しかし、妊娠や出産という目的がなければ、子宮は必要ないのでしょうか。

子宮は妊娠、出産にとって欠かせない臓器であると同時に、女性を象徴する臓器でもあります。そんな子宮がなくなることに抵抗を感じる人も多いと思います。からだの機能に影響は出ませんが、喪失感が残るかもしれません。
子宮筋腫の治療法には、子宮をとらない治療法もいくつかあります。ただし、子宮を残す治療を選ぶ場合は、再発する可能性があることも覚えておきましょう。

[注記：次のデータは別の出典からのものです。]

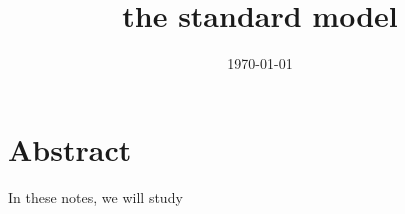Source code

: \documentclass[a4paper, 12pt]{memoir}
\title{the standard model}
\date{\today}
\begin{document}
\frontmatter



\tableofcontents

\mainmatter



\chapter*{Abstract}

    In these notes, we will study 



\backmatter

\nocite{rqmlecture2}

\clearpage
{}
\printbibliography
\end{document}
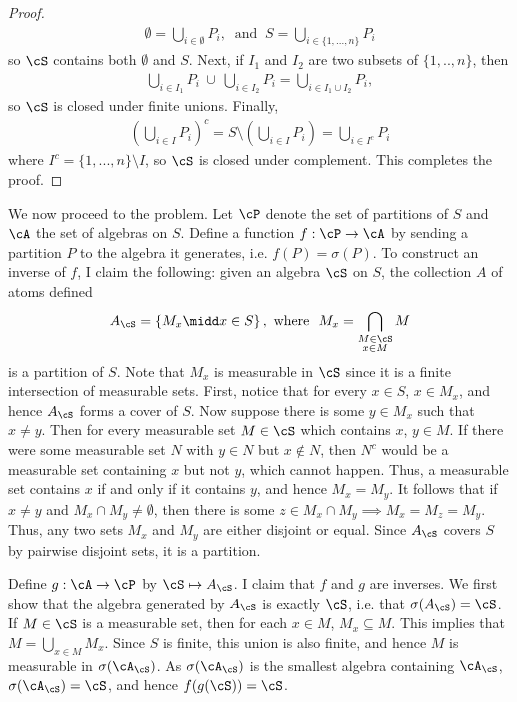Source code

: \begin{homework}[e]
\begin{prf}
\begin{enumerate}[(1)]
\begin{proof}
					\begin{align*}
						\emptyset = \bigcup_{i\in \emptyset} P_i, ~\text{ and  }~ S = \bigcup_{i \in \{1,...,n\}} P_i
					\end{align*}
					so $\cS$ contains both $\emptyset$ and $S$. Next, if $I_1$ and $I_2$ are two subsets of $\{1,..,n\}$, then
					\begin{align*}
						\bigcup_{i \in I_1} P_i ~ \cup ~ \bigcup_{i \in I_2} P_i = \bigcup_{i \in I_1 \cup I_2} P_i,
					\end{align*}
					so $\cS$ is closed under finite unions. Finally,
					\begin{align*}
						\left(\bigcup_{i \in I} P_i\right)^c = S \setminus \left(\bigcup_{i \in I} P_i\right) = \bigcup_{i\in I^c} P_i
					\end{align*}
					where $I^c = \{1,...,n\}\setminus I$, so $\cS$ is closed under complement. This completes the proof. 
				\end{proof}

				We now proceed to the problem. Let $\cP$ denote the set of partitions of $S$ and $\cA$ the set of algebras on $S$. Define a function $f:\cP \to \cA$ by sending a partition $P$ to the algebra it generates, i.e. $f(P) = \sigma(P)$. To construct an inverse of $f$, I claim the following: given an algebra $\cS$ on $S$, the collection $A$ of atoms defined
				\begin{align*}
					A_\cS = \left\{M_x\midd x \in S\right\}, \text{ where } ~ M_x = \bigcap_{\substack{M \in \cS \\ x \in M}} M
				\end{align*}
				is a partition of $S$. Note that $M_x$ is measurable in $\cS$ since it is a finite intersection of measurable sets. First, notice that for every $x \in S$, $x \in M_x$, and hence $A_\cS$ forms a cover of $S$. Now suppose there is some $y \in M_x$ such that $x \neq y$. Then for every measurable set $M \in \cS$ which contains $x$, $y \in M$. If there were some measurable set $N$ with $y \in N$ but $x \not\in N$, then $N^c$ would be a measurable set containing $x$ but not $y$, which cannot happen. Thus, a measurable set contains $x$ if and only if it contains $y$, and hence $M_x = M_y$. It follows that if $x \neq y$ and $M_x \cap M_y \neq \emptyset$, then there is some $z \in M_x \cap M_y \implies M_x = M_z = M_y$. Thus, any two sets $M_x$ and $M_y$ are either disjoint or equal. Since $A_\cS$ covers $S$ by pairwise disjoint sets, it is a partition.


				Define $g:\cA\to \cP$ by $\cS \mapsto A_\cS$. I claim that $f$ and $g$ are inverses. We first show that the algebra generated by $A_\cS$ is exactly $\cS$, i.e. that $\sigma(A_\cS) = \cS$. If $M \in \cS$ is a measurable set, then for each $x \in M$, $M_x \subseteq M$. This implies that $M = \bigcup_{x \in M}M_x$. Since $S$ is finite, this union is also finite, and hence $M$ is measurable in $\sigma(\cA_\cS)$. As $\sigma(\cA_\cS)$ is the smallest algebra containing $\cA_\cS$, $\sigma(\cA_\cS) = \cS$, and hence $f(g(\cS)) = \cS$.


\end{enumerate}
\end{prf}
\end{homework}
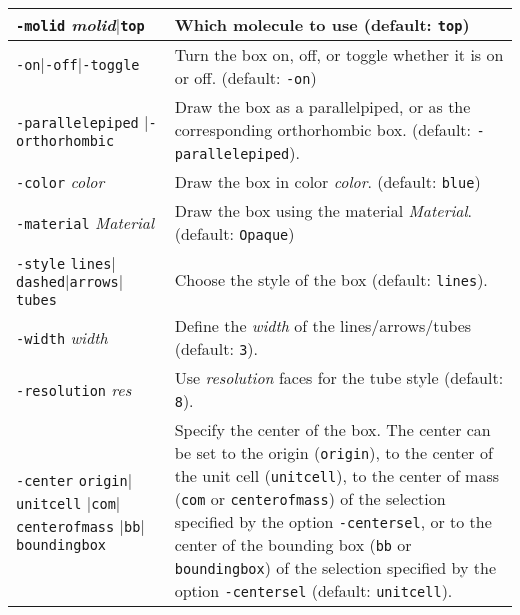 \documentclass[a4paper, DIV12]{scrartcl}
\begin{document}
\begin{tabular}{|p{}|p{}|}
\hline

\texttt{-molid} \textit{molid}$|$\texttt{top}
& Which molecule to use (default: \texttt{top})
\\ \hline

\texttt{-on}$|$\texttt{-off}$|$\texttt{-toggle}
& Turn the box on, off, or toggle whether it is on or off. (default:
\texttt{-on})
\\ \hline

\texttt{-parallelepiped} $|$\texttt{-orthorhombic}
& Draw the box as a parallelpiped, or as the corresponding
orthorhombic box. (default: \texttt{-parallelepiped}).
\\ \hline

\texttt{-color} \textit{color}
& Draw the box in color \textit{color}. (default: \texttt{blue})
\\ \hline

\texttt{-material} \textit{Material}
& Draw the box using the material \textit{Material}. (default: \texttt{Opaque})
\\ \hline


\texttt{-style}
\texttt{lines}$|$\texttt{dashed}$|$\texttt{arrows}$|$\texttt{tubes}
& Choose the style of the box (default: \texttt{lines}).
\\ \hline

\texttt{-width} \textit{width}
& Define the \textit{width} of the lines/arrows/tubes (default:
\texttt{3}). 
\\ \hline

\texttt{-resolution} \textit{res}
& Use \textit{resolution} faces for the tube style (default:
\texttt{8}).
\\ \hline

\texttt{-center} \texttt{origin}$|$\texttt{unitcell}\linebreak
\hspace*{1em}$|$\texttt{com}$|$\texttt{centerofmass}\linebreak 
\hspace*{1em}$|$\texttt{bb}$|$\texttt{boundingbox}
& Specify the center of the box. The center can be set to
the origin (\texttt{origin}), to the center of the unit cell
(\texttt{unitcell}), to the center of mass (\texttt{com} or
\texttt{centerofmass}) of the selection specified by the option
\texttt{-centersel}, or to the center of the bounding box (\texttt{bb}
or \texttt{boundingbox}) of the selection specified by the option
\texttt{-centersel} (default: \texttt{unitcell}).
\\ \hline


\end{tabular}
\end{document}
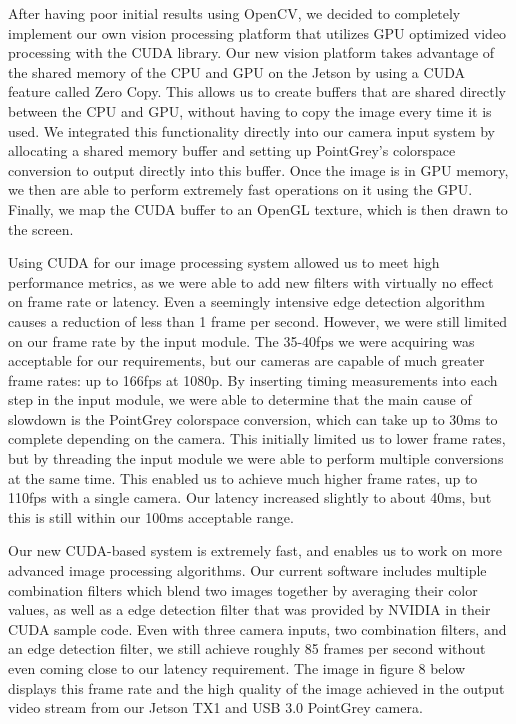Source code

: \par
After having poor initial results using OpenCV, we decided to completely implement our own vision processing platform that utilizes GPU optimized video processing with the CUDA library. Our new vision platform takes advantage of the shared memory of the CPU and GPU on the Jetson by using a CUDA feature called Zero Copy. This allows us to create buffers that are shared directly between the CPU and GPU, without having to copy the image every time it is used. We integrated this functionality directly into our camera input system by allocating a shared memory buffer and setting up PointGrey's colorspace conversion to output directly into this buffer. Once the image is in GPU memory, we then are able to perform extremely fast operations on it using the GPU. Finally, we map the CUDA buffer to an OpenGL texture, which is then drawn to the screen.
\par
Using CUDA for our image processing system allowed us to meet high performance metrics, as we were able to add new filters with virtually no effect on frame rate or latency. Even a seemingly intensive edge detection algorithm causes a reduction of less than 1 frame per second. However, we were still limited on our frame rate by the input module. The 35-40fps we were acquiring was acceptable for our requirements, but our cameras are capable of much greater frame rates: up to 166fps at 1080p. By inserting timing measurements into each step in the input module, we were able to determine that the main cause of slowdown is the PointGrey colorspace conversion, which can take up to 30ms to complete depending on the camera. This initially limited us to lower frame rates, but by threading the input module we were able to perform multiple conversions at the same time. This enabled us to achieve much higher frame rates, up to 110fps with a single camera. Our latency increased slightly to about 40ms, but this is still within our 100ms acceptable range.
\par
Our new CUDA-based system is extremely fast, and enables us to work on more advanced image processing algorithms. Our current software includes multiple combination filters which blend two images together by averaging their color values, as well as a edge detection filter that was provided by NVIDIA in their CUDA sample code. Even with three camera inputs, two combination filters, and an edge detection filter, we still achieve roughly 85 frames per second without even coming close to our latency requirement. The image in figure 8 below displays this frame rate and the high quality of the image achieved in the output video stream from our Jetson TX1 and USB 3.0 PointGrey camera.
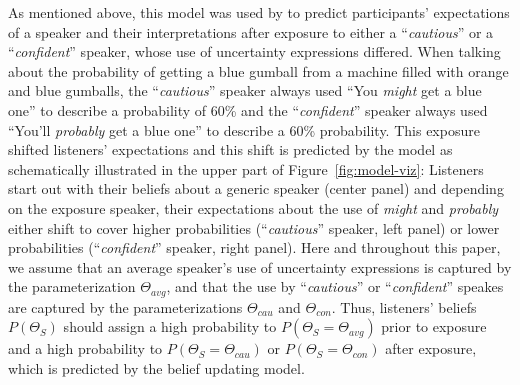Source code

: \documentclass[man,floatsintext]{apa6}
\begin{document}
As mentioned above, this model was used by   to predict participants' expectations of a speaker and their interpretations after exposure to either a ``\textit{cautious}'' or a ``\textit{confident}'' speaker, whose use of uncertainty expressions differed.  When talking about the probability of getting a blue gumball from a machine filled with orange and blue gumballs,  the ``\textit{cautious}'' speaker always used  ``You \textit{might} get a blue one'' to describe a probability of 60\% and the ``\textit{confident}'' speaker always used ``You'll \textit{probably} get a blue one'' to describe a 60\% probability. This exposure shifted listeners' expectations and this shift is predicted by the model as schematically illustrated in the upper part of Figure~\ref{fig:model-viz}: Listeners start out with their beliefs about a generic speaker (center panel) and depending on the exposure speaker, their expectations about the use of \textit{might} and \textit{probably} either shift to cover higher probabilities (``\textit{cautious}'' speaker, left panel) or lower probabilities (``\textit{confident}'' speaker, right panel). Here and throughout this paper, we assume that an average speaker's use of uncertainty expressions is captured by the parameterization $\Theta_{avg}$, and that the use by ``\textit{cautious}'' or ``\textit{confident}'' speakes are captured by the parameterizations $\Theta_{cau}$ and $\Theta_{con}$. Thus, listeners' beliefs $P(\Theta_S)$ should assign a high probability to $P(\Theta_S = \Theta_{avg})$ prior to exposure and a high probability to $P(\Theta_S = \Theta_{cau})$ or $P(\Theta_S = \Theta_{con})$ after exposure, which is predicted by the belief updating model.
\end{document}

子宮を残したくても大きさや位置、合併する病気などによっては、全摘を選ばなくてはならないこともあります。また、子宮筋腫の症状すべてから解放されたいと、あえて全摘を選ぶ人もいるでしょう。

子宮を切除したからといって、女性らしさが失われるわけではありません。
子宮を残す治療も、残さない治療も、その人自身が十分に納得して選択することが、何より大切なことではないでしょうか。